Schmuddelwetter, Schneematsch, ungemütliche Temperaturen – der Winter ist gerade vorbei und weiter geht es mit Aprilwetter von der üblen Sorte. Der Blick in das Grauingrau vor dem Bürofenster macht die Sache nicht besser. Wieso also nicht raus aus dem Büro und dort arbeiten, wo es schön ist? Das Zauberwort heißt Coworking Space. Was es damit auf sich hat und wieso sie ein Ausblick auf die Zukunft der Arbeit sind, erfahrt ihr in diesem Beitrag!

Winterquartier im Süden oder Sommerfrische auf einer Ostseeinsel gefällig? Die paar Urlaubstage im Jahr reichen aber bei weitem nicht? Immer mehr Menschen ergreifen die Möglichkeit, in einem Coworking Space an einem beliebigen Ort zu arbeiten. Besonders attraktiv ist diese Form der Arbeit für Millennials mit ihrem digitalen, flexiblen und kollektiven Mind-Set. Bis 2025 werden diese vermutlich 75% aller Arbeitskräfte ausmachen. Und schon heute zeichnet sich ab, dass der traditionelle Büro-Alltag bei der Generation Z keine Chance hat.

 

Was hat es mit Coworking Spaces auf sich?

Auf den ersten Blick stellen Coworking Spaces lediglich Arbeitsplätze und die technische Infrastruktur zeitlich befristet zur Verfügung – jeder kann sich flexibel einmieten und von hier aus arbeiten. Der Gedanke dahinter geht darüber aber weit hinaus: in den meist größeren, offenen Räumen arbeiten die unterschiedlichsten Menschen zusammen. Kreative, Freiberufler, Startups, digitale Nomaden oder auch Mitarbeiter etablierter Unternehmen. Sie können unabhängig von aneinander an ganz unterschiedlichen Dingen arbeiten oder auch gemeinsam Projekte verwirklichen und Ideen entwickeln.

Patrick Henrici von der Berliner Firma Spacebase beschreibt sie außerdem als „Real-Life-LinkedIn“: die Besucher knüpfen hier Kontakte und finden Mitstreiter, zum Beispiel, wenn der Geschäftsführer eines Startups auf dem Flur einen freiberuflichen Designer trifft. Es geht also darum, zusammen zu arbeiten, sich zu vernetzen und voneinander zu lernen.

Macherthon 2014 im Coworking Space Grünhof Freiburg

Auch Workshops gehören zum Coworking-Konzept: „Macherthon“ 2014 im Grünhof in Freiburg

 

Der Coworking Space – nur etwas für Techies, Startups und Freelancer?

Die Tech-Industrie gehört ganz klar zu den Treibern der Popularität von Coworking Spaces.
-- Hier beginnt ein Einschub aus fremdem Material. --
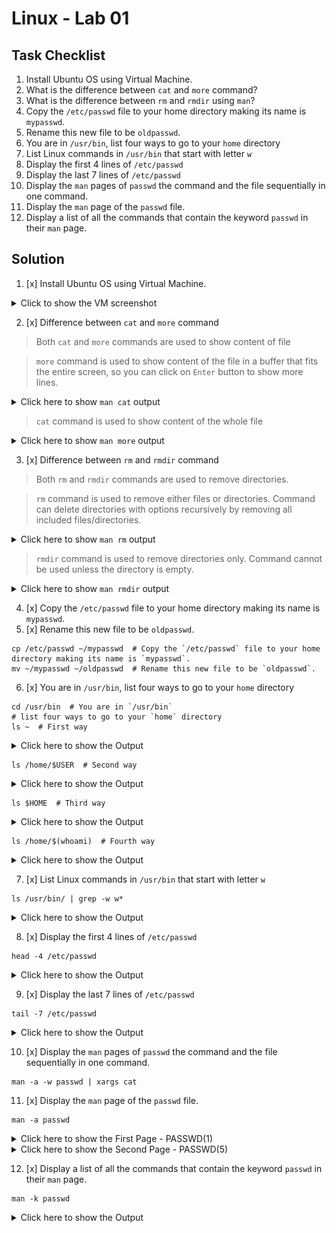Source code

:# Linux - Lab 01

## Task Checklist

1. Install Ubuntu OS using Virtual Machine.
2. What is the difference between `cat` and `more` command?
3. What is the difference between `rm` and `rmdir` using `man`?
4. Copy the `/etc/passwd` file to your home directory making its name is `mypasswd`.
5. Rename this new file to be `oldpasswd`.
6. You are in `/usr/bin`, list four ways to go to your `home` directory
7. List Linux commands in `/usr/bin` that start with letter `w`
8. Display the first 4 lines of `/etc/passwd`
9. Display the last 7 lines of `/etc/passwd`
10. Display the `man` pages of `passwd` the command and the file sequentially in one command.
11. Display the `man` page of the `passwd` file.
12. Display a list of all the commands that contain the keyword `passwd` in their `man` page.

## Solution

1. [x] Install Ubuntu OS using Virtual Machine.

<details>
    <summary>Click to show the VM screenshot</summary>

![VM Screenshot](./img/vm-screenshot.png)
</details>

2. [x] Difference between `cat` and `more` command

> Both `cat` and `more` commands are used to show content of file

> `more` command is used to show content of the file in a buffer that fits the entire screen, so you can click on `Enter` button to show more lines.

<details>
  <summary>Click here to show <code>man cat</code> output</summary>

```
CAT(1)                                                                                                        User Commands                                                                                                       CAT(1)

NAME
cat - concatenate files and print on the standard output

SYNOPSIS
cat [OPTION]... [FILE]...

DESCRIPTION
Concatenate FILE(s) to standard output.

With no FILE, or when FILE is -, read standard input.
```

</details>


> `cat` command is used to show content of the whole file


<details>
  <summary>Click here to show <code>man more</code> output</summary>

```
MORE(1)                                                                                                       User Commands                                                                                                      MORE(1)

NAME
       more - file perusal filter for crt viewing

SYNOPSIS
       more [options] file...

DESCRIPTION
       more is a filter for paging through text one screenful at a time.  This version is especially primitive.  Users should realize that less(1) provides more(1) emulation plus extensive enhancements.

```

</details>

3. [x] Difference between `rm` and `rmdir` command

> Both `rm` and `rmdir` commands are used to remove directories.

> `rm` command is used to remove either files or directories. Command can delete directories with options recursively by removing all included files/directories.

<details>
  <summary>Click here to show <code>man rm</code> output</summary>

```
RM(1)                                                                                                         User Commands                                                                                                        RM(1)

NAME
       rm - remove files or directories

SYNOPSIS
       rm [OPTION]... [FILE]...

DESCRIPTION
       This manual page documents the GNU version of rm.  rm removes each specified file.  By default, it does not remove directories.

       If  the -I or --interactive=once option is given, and there are more than three files or the -r, -R, or --recursive are given, then rm prompts the user for whether to proceed with the entire operation.  If the response is not
       affirmative, the entire command is aborted.

       Otherwise, if a file is unwritable, standard input is a terminal, and the -f or --force option is not given, or the -i or --interactive=always option is given, rm prompts the user for whether to remove the file.  If  the  re-
       sponse is not affirmative, the file is skipped.

```

</details>

> `rmdir` command is used to remove directories only. Command cannot be used unless the directory is empty.

<details>
  <summary>Click here to show <code>man rmdir</code> output</summary>

```
RMDIR(1)                                                                                                      User Commands                                                                                                     RMDIR(1)

NAME
       rmdir - remove empty directories

SYNOPSIS
       rmdir [OPTION]... DIRECTORY...

DESCRIPTION
       Remove the DIRECTORY(ies), if they are empty.

```

</details>

4. [x] Copy the `/etc/passwd` file to your home directory making its name is `mypasswd`.
5. [x] Rename this new file to be `oldpasswd`.

```shell
cp /etc/passwd ~/mypasswd  # Copy the `/etc/passwd` file to your home directory making its name is `mypasswd`.
mv ~/mypasswd ~/oldpasswd  # Rename this new file to be `oldpasswd`.
```

6. [x] You are in `/usr/bin`, list four ways to go to your `home` directory

```shell
cd /usr/bin  # You are in `/usr/bin`
# list four ways to go to your `home` directory
ls ~  # First way
```
<details>
    <summary>Click here to show the Output</summary>

```shell
mypasswd
```
</details>

```shell
ls /home/$USER  # Second way
```
<details>
    <summary>Click here to show the Output</summary>

```shell
mypasswd
```
</details>

```shell
ls $HOME  # Third way
```
<details>
    <summary>Click here to show the Output</summary>

```shell
mypasswd
```
</details>

```shell
ls /home/$(whoami)  # Fourth way
```
<details>
    <summary>Click here to show the Output</summary>

```shell
mypasswd
```
</details>

7. [x] List Linux commands in `/usr/bin` that start with letter `w`
```shell
ls /usr/bin/ | grep -w w*
```
<details>
    <summary>Click here to show the Output</summary>

```shell
Binary file w.procps matches
Binary file wall matches
Binary file watch matches
Binary file wc matches
Binary file wdctl matches
Binary file whatis matches
Binary file whereis matches
Binary file who matches
Binary file whoami matches
Binary file write matches
```
</details>

8. [x] Display the first 4 lines of `/etc/passwd`
```shell
head -4 /etc/passwd
```
<details>
    <summary>Click here to show the Output</summary>

```shell
root:x:0:0:root:/root:/bin/bash
daemon:x:1:1:daemon:/usr/sbin:/usr/sbin/nologin
bin:x:2:2:bin:/bin:/usr/sbin/nologin
sys:x:3:3:sys:/dev:/usr/sbin/nologin
```
</details>

9. [x] Display the last 7 lines of `/etc/passwd`
```shell
tail -7 /etc/passwd
```
<details>
    <summary>Click here to show the Output</summary>

```shell
www-data:x:33:33:www-data:/var/www:/usr/sbin/nologin
backup:x:34:34:backup:/var/backups:/usr/sbin/nologin
list:x:38:38:Mailing List Manager:/var/list:/usr/sbin/nologin
irc:x:39:39:ircd:/var/run/ircd:/usr/sbin/nologin
gnats:x:41:41:Gnats Bug-Reporting System (admin):/var/lib/gnats:/usr/sbin/nologin
nobody:x:65534:65534:nobody:/nonexistent:/usr/sbin/nologin
_apt:x:100:65534::/nonexistent:/usr/sbin/nologin
```
</details>

10. [x] Display the `man` pages of `passwd` the command and the file sequentially in one command.

```shell
man -a -w passwd | xargs cat
```

11. [x] Display the `man` page of the `passwd` file.

```shell
man -a passwd
```
<details>
    <summary>Click here to show the First Page - PASSWD(1)</summary>

```shell
PASSWD(1)                                                                                                     User Commands                                                                                                    PASSWD(1)

NAME
       passwd - change user password

SYNOPSIS
       passwd [options] [LOGIN]

DESCRIPTION
       The passwd command changes passwords for user accounts. A normal user may only change the password for their own account, while the superuser may change the password for any account.  passwd also changes the account or
       associated password validity period.

   Password Changes
       The user is first prompted for their old password, if one is present. This password is then encrypted and compared against the stored password. The user has only one chance to enter the correct password. The superuser is
       permitted to bypass this step so that forgotten passwords may be changed.

       After the password has been entered, password aging information is checked to see if the user is permitted to change the password at this time. If not, passwd refuses to change the password and exits.

       The user is then prompted twice for a replacement password. The second entry is compared against the first and both are required to match in order for the password to be changed.

       Then, the password is tested for complexity. As a general guideline, passwords should consist of 6 to 8 characters including one or more characters from each of the following sets:

       o   lower case alphabetics

       o   digits 0 thru 9

       o   punctuation marks

       Care must be taken not to include the system default erase or kill characters.  passwd will reject any password which is not suitably complex.

   Hints for user passwords
       The security of a password depends upon the strength of the encryption algorithm and the size of the key space. The legacy UNIX System encryption method is based on the NBS DES algorithm. More recent methods are now
       recommended (see ENCRYPT_METHOD). The size of the key space depends upon the randomness of the password which is selected.

       Compromises in password security normally result from careless password selection or handling. For this reason, you should not select a password which appears in a dictionary or which must be written down. The password should
       also not be a proper name, your license number, birth date, or street address. Any of these may be used as guesses to violate system security.

       You can find advice on how to choose a strong password on http://en.wikipedia.org/wiki/Password_strength

```
</details>

<details>
    <summary>Click here to show the Second Page - PASSWD(5)</summary>

```shell
PASSWD(5)                                                                                             File Formats and Conversions                                                                                             PASSWD(5)

NAME
       passwd - the password file

DESCRIPTION
       /etc/passwd contains one line for each user account, with seven fields delimited by colons (":"). These fields are:

       o   login name

       o   optional encrypted password

       o   numerical user ID

       o   numerical group ID

       o   user name or comment field

       o   user home directory

       o   optional user command interpreter

       If the password field is a lower-case "x", then the encrypted password is actually stored in the shadow(5) file instead; there must be a corresponding line in the /etc/shadow file, or else the user account is invalid.

       The encrypted password field may be empty, in which case no password is required to authenticate as the specified login name. However, some applications which read the /etc/passwd file may decide not to permit any access at
       all if the password field is blank.

       A password field which starts with an exclamation mark means that the password is locked. The remaining characters on the line represent the password field before the password was locked.

       Refer to crypt(3) for details on how this string is interpreted.

       If the password field contains some string that is not a valid result of crypt(3), for instance ! or *, the user will not be able to use a unix password to log in (but the user may log in the system by other means).

       The comment field is used by various system utilities, such as finger(1).

       The home directory field provides the name of the initial working directory. The login program uses this information to set the value of the $HOME environmental variable.

       The command interpreter field provides the name of the user's command language interpreter, or the name of the initial program to execute. The login program uses this information to set the value of the $SHELL environmental
       variable. If this field is empty, it defaults to the value /bin/sh.

```
</details>

12. [x] Display a list of all the commands that contain the keyword `passwd` in their `man` page.

```shell
man -k passwd
```

<details>
    <summary>Click here to show the Output</summary>

```shell
chgpasswd (8)        - update group passwords in batch mode
chpasswd (8)         - update passwords in batch mode
gpasswd (1)          - administer /etc/group and /etc/gshadow
pam_localuser (8)    - require users to be listed in /etc/passwd
passwd (1)           - change user password
passwd (5)           - the password file
update-passwd (8)    - safely update /etc/passwd, /etc/shadow and /etc/group
```
</details>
Die Sonderform der sogenannten FabLabs unterstreicht das ganz deutlich: hier können verschiedene hochtechnologische Geräte wie 3D-Drucker oder Großrechner für Experimente und Geschäftsideen genutzt werden. Doch auch wenn alles mit Freelancern, Gründern und Techies angefangen hat, gewinnen Co-Working-Spaces auch für andere Gruppen immer mehr an Bedeutung.

Aufgrund der flexiblen Nutzung sind sie auch für viele Unternehmen zu einem Bestandteil der Unternehmensstrategie geworden. So helfen sie dabei, Spitzen im Flächenbedarf zu puffern, zum Beispiel bei umfangreichen Projekten mit einer größeren Zahl externer Mitarbeiter. Außerdem kann die räumlich flexible Arbeit in einem liebevoll eingerichtete Coworking Space die Motivation der Mitarbeiter fördern. Die neue Arbeitsatmosphäre führt zu effizienterer Arbeit und einer stärkeren Identifikation mit den eigenen Aufgaben. Das spielt angesichts der Tatsache, dass weltweit nur 13% der Beschäftigten sehr motiviert sind, eine nicht zu unterschätzende Rolle.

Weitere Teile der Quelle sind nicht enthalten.